While one could develop good working relationships with teachers and administrators, powerful and fickle political forces would often seem to come out of nowhere to tip the Asperger’s apple cart. To my mind, MCAS has been almost uniformly disastrous for the Asperger’s school population. These students did not need more pressure, and their teachers did not need the palpable Classroom Anxiety Disorder created by the teacher accountability clauses.

The lowering of the bar in the revised special education regulations a few years ago was also disastrous. It was as if someone kicked the fulcrum out from under the lever we used to try to access services. The rules changed, and we had to learn another, even more diplomatic way of negotiating to obtain the services students needed.

I learned that I personally had very little individual power for political persuasion, and that we needed collective lobbying by a consortium of citizen groups to continue the political fight for funding, services, recognition, and equity. This is as much of a work in progress as the DSM Asperger’s diagnosis.

A strange paradox occurred to me recently: The high incidence and the very ubiquity of the AS diagnosis has been helpful in weaving cloths of political commitment. So many legislators and politicians have a child, a relative, a sibling, or a neighbor on the spectrum that the valence to our cause has jumped significantly, I think, in the past few years. AS has enjoyed much more media limelight and publicity of late, much of it sparked by parents of children with AS and by adults with AS.

9) About Parents

Parents have been incredibly tolerant of my hectic schedule, and understanding about the glacial rate at which I get my reports written. I have learned that parents are the best allies I can find in my effort to help their children.

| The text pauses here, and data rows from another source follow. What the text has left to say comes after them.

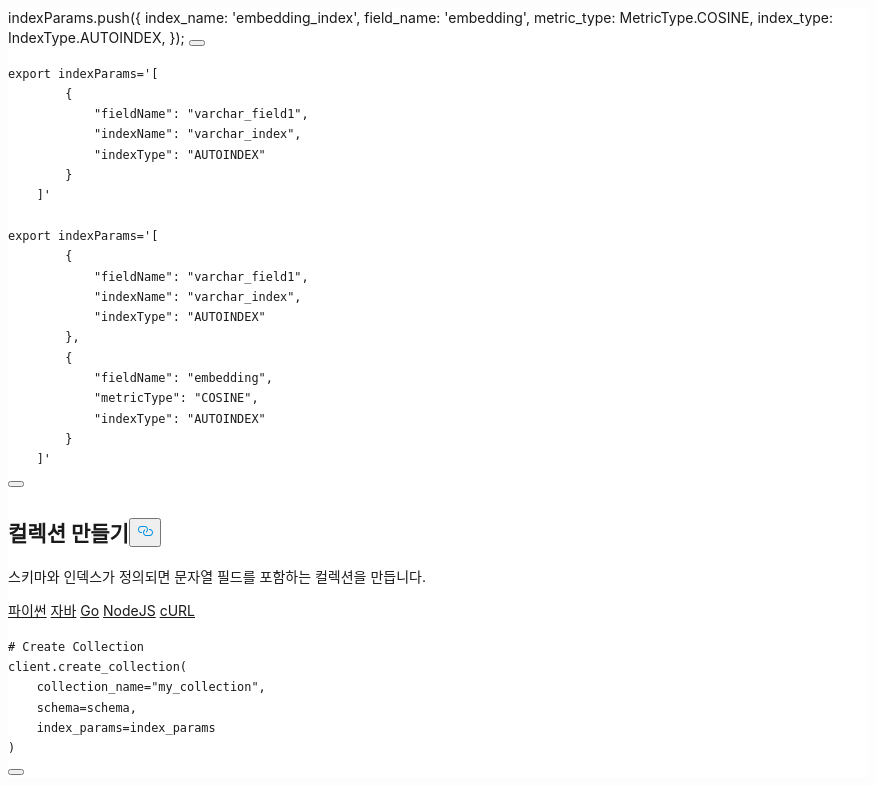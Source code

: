 indexParams.<span class="hljs-title function_">push</span>({
    <span class="hljs-attr">index_name</span>: <span class="hljs-string">&#x27;embedding_index&#x27;</span>,
    <span class="hljs-attr">field_name</span>: <span class="hljs-string">&#x27;embedding&#x27;</span>,
    <span class="hljs-attr">metric_type</span>: <span class="hljs-title class_">MetricType</span>.<span class="hljs-property">COSINE</span>,
    <span class="hljs-attr">index_type</span>: <span class="hljs-title class_">IndexType</span>.<span class="hljs-property">AUTOINDEX</span>,
});
<button class="copy-code-btn"></button></code></pre>
<pre><code translate="no" class="language-bash"><span class="hljs-built_in">export</span> indexParams=<span class="hljs-string">&#x27;[
        {
            &quot;fieldName&quot;: &quot;varchar_field1&quot;,
            &quot;indexName&quot;: &quot;varchar_index&quot;,
            &quot;indexType&quot;: &quot;AUTOINDEX&quot;
        }
    ]&#x27;</span>
    
<span class="hljs-built_in">export</span> indexParams=<span class="hljs-string">&#x27;[
        {
            &quot;fieldName&quot;: &quot;varchar_field1&quot;,
            &quot;indexName&quot;: &quot;varchar_index&quot;,
            &quot;indexType&quot;: &quot;AUTOINDEX&quot;
        },
        {
            &quot;fieldName&quot;: &quot;embedding&quot;,
            &quot;metricType&quot;: &quot;COSINE&quot;,
            &quot;indexType&quot;: &quot;AUTOINDEX&quot;
        }
    ]&#x27;</span>
<button class="copy-code-btn"></button></code></pre>
<h2 id="Create-collection" class="common-anchor-header">컬렉션 만들기<button data-href="#Create-collection" class="anchor-icon" translate="no">
      <svg translate="no"
        aria-hidden="true"
        focusable="false"
        height="20"
        version="1.1"
        viewBox="0 0 16 16"
        width="16"
      >
        <path
          fill="#0092E4"
          fill-rule="evenodd"
          d="M4 9h1v1H4c-1.5 0-3-1.69-3-3.5S2.55 3 4 3h4c1.45 0 3 1.69 3 3.5 0 1.41-.91 2.72-2 3.25V8.59c.58-.45 1-1.27 1-2.09C10 5.22 8.98 4 8 4H4c-.98 0-2 1.22-2 2.5S3 9 4 9zm9-3h-1v1h1c1 0 2 1.22 2 2.5S13.98 12 13 12H9c-.98 0-2-1.22-2-2.5 0-.83.42-1.64 1-2.09V6.25c-1.09.53-2 1.84-2 3.25C6 11.31 7.55 13 9 13h4c1.45 0 3-1.69 3-3.5S14.5 6 13 6z"
        ></path>
      </svg>
    </button></h2><p>스키마와 인덱스가 정의되면 문자열 필드를 포함하는 컬렉션을 만듭니다.</p>
<div class="multipleCode">
   <a href="#python">파이썬</a> <a href="#java">자바</a> <a href="#go">Go</a> <a href="#javascript">NodeJS</a> <a href="#bash">cURL</a></div>
<pre><code translate="no" class="language-python"><span class="hljs-comment"># Create Collection</span>
client.create_collection(
    collection_name=<span class="hljs-string">&quot;my_collection&quot;</span>,
    schema=schema,
    index_params=index_params
)
<button class="copy-code-btn"></button></code></pre>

Next to the individuals with AS themselves, I have learned more about AS from parents than from any other source, including my medical colleagues, scientific studies, research, and clinical publications. I know this is a sweeping generalization, but… Parents I meet are incredibly well informed, frequently even before they see me for the first interview. They are very well read, and are adroit users of the internet. They attend conferences and workshops, often speaking out, often eloquently. They are skillful networkers. Over time, many give back to the community by becoming volunteers or professionals in such roles as educational advocates, school aides, parent support group facilitators, or active members of Parent Advisory Councils. And finally—they have banded together to create, support, build, and give substance to the Asperger’s Association of New England.

10) About AANE

This organization is unique. Conceived by a small group of committed people, nurtured with the concern and help of parents, fellow agencies, and scattered professionals, it has blossomed into a complex and vital home-base for individuals, parents, and professionals. It has been characterized from the start by inventiveness, integrity, and modesty. It has created innovative programming, discovered resources families need, secured funding, and offered unstinting and highly personalized advocacy. It is a model for this kind of organization, exceptional nationally for its effectiveness, vision, and energy. Over the past ten years, through its excellent and growing staff, dedicated officers and board members, and outstanding Executive Director, Dania Jekel, AANE has found a steady and proud voice for itself and for all those touched by Asperger’s Syndrome.